School of Civil and Environmental Engineering

Ph.D. Thesis Defense Announcement

SEEDING NUTRIENT MANAGEMENT SUSTAINABILITY THROUGH DIGITAL AGRICULTURE

By Abigail R. Cohen

Advisor:

Dr. Yongsheng Chen

Committee Members:  Dr. Xing Xie (CEE), Dr. Katherine Graham (CEE), Dr. Ameet Pinto (CEE), Dr. Rhuanito Soranz Ferrarezi (University of Georgia)
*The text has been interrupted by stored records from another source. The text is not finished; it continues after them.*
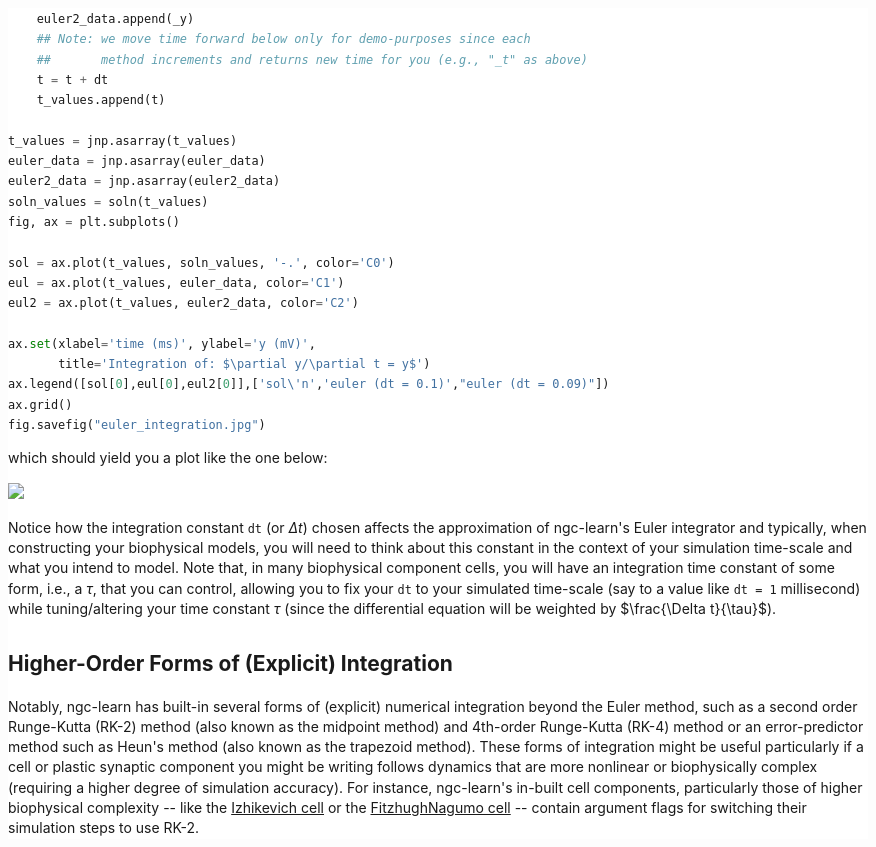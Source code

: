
```python
    euler2_data.append(_y)
    ## Note: we move time forward below only for demo-purposes since each
    ##       method increments and returns new time for you (e.g., "_t" as above)
    t = t + dt
    t_values.append(t)

t_values = jnp.asarray(t_values)
euler_data = jnp.asarray(euler_data)
euler2_data = jnp.asarray(euler2_data)
soln_values = soln(t_values)
fig, ax = plt.subplots()

sol = ax.plot(t_values, soln_values, '-.', color='C0')
eul = ax.plot(t_values, euler_data, color='C1')
eul2 = ax.plot(t_values, euler2_data, color='C2')

ax.set(xlabel='time (ms)', ylabel='y (mV)',
       title='Integration of: $\partial y/\partial t = y$')
ax.legend([sol[0],eul[0],eul2[0]],['sol\'n','euler (dt = 0.1)',"euler (dt = 0.09)"])
ax.grid()
fig.savefig("euler_integration.jpg")
```

which should yield you a plot like the one below:

<img src="../../images/tutorials/neurocog/euler_integration.jpg" width="500" />

Notice how the integration constant `dt` (or $\Delta t$) chosen affects the approximation of ngc-learn's
Euler integrator and typically, when constructing your biophysical models, you
will need to think about this constant in the context of your simulation time-scale
and what you intend to model. Note that, in many biophysical component cells,
you will have an integration time constant of some form, i.e., a $\tau$, that you
can control, allowing you to fix your `dt` to your simulated time-scale
(say to a value like `dt = 1` millisecond) while tuning/altering your
time constant $\tau$ (since the differential equation will be weighted
by $\frac{\Delta t}{\tau}$).

## Higher-Order Forms of (Explicit) Integration

Notably, ngc-learn has built-in several forms of (explicit) numerical integration beyond
the Euler method, such as a second order Runge-Kutta (RK-2) method (also known as
the midpoint method) and 4th-order Runge-Kutta (RK-4) method or an error-predictor method such as Heun's method
(also known as the trapezoid method). These forms of integration might be useful particularly
if a cell or plastic synaptic component you might be writing follows dynamics
that are more nonlinear or biophysically complex (requiring a higher degree
of simulation accuracy). For instance, ngc-learn's in-built cell components,
particularly those of higher biophysical complexity -- like the
[Izhikevich cell](ngclearn.components.neurons.spiking.izhikevichCell) or the
[FitzhughNagumo cell](ngclearn.components.neurons.spiking.fitzhughNagumoCell) --
contain argument flags for switching their simulation steps to use RK-2.


[^1]: The format expected by ngc-learn's backend is that the differential equation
Date and Time:  August 12, 2025. 2:00 – 4:00 PM EST

Location: ES&T 3229, or on Zoom

ABSTRACT
Human activity dominates earth’s biogeochemical cycles, with agriculture
prevailing as one of the most consequential aggregate of processes on the planet.
As the basis for supporting life and all human activity, agriculture provides a critical
opportunity to mitigate some of these consequences through nutrient management
technology. While improvements to sensing, imaging, and computation can help
precision fertilization, phenotyping bottlenecks and a lack of unified modeling
approaches prevent scaling of precision nutrient management approaches. This
work provides a comprehensive critical review of technologies for nutrient
management in controlled environment agriculture (CEA), synthesizing literature
into a modular “system of compartments” framework called dynamically controlled
environment agriculture (DCEA).Recognizing bottlenecks and the need for modular, non-destructive nutrient
management models, we conducted a pilot-scale multimodal greenhouse
experiment using hyperspectral imaging (HSI) and multispectral imaging (MSI) to
expand DCEA. The experiment tested the limits of nutrient removal efficiency,
demonstrating significantly lower nutrient concentrations (50% of recommended)
could yield lettuce with over 75% fresh weight compared to the control, with healthy
tissue nitrogen concentrations. Next, the study provided a proof-of-concept using
Vision Transformer (ViT) deep learning (DL) architecture for regression analysis of
raw HSI data, bypassing the lengthy preprocessing pipelines typical of HSI-DL
approaches and facilitating end-to-end analysis.
Finally, a novel application of autoencoders (AE), a lightweight, adaptable DL
model, was deployed for anomalous growth detection using the in vivo MSI data.
Additionally, the study included an innovative energy use comparison of models
spanning the efficiency-accuracy spectrum (random forest and ViT), directly
addressing the environmental impacts of nutrient management automation and the
application of automation in resource-constrained edge environments. Results
revealed a 2% reduction in nitrogen application could completely offset the energy
use of the most complex DL model evaluated. Together, the work provides a
roadmap for resource-aware nutrient management modeling for precision
agriculture to facilitate environmentally sustainable food production.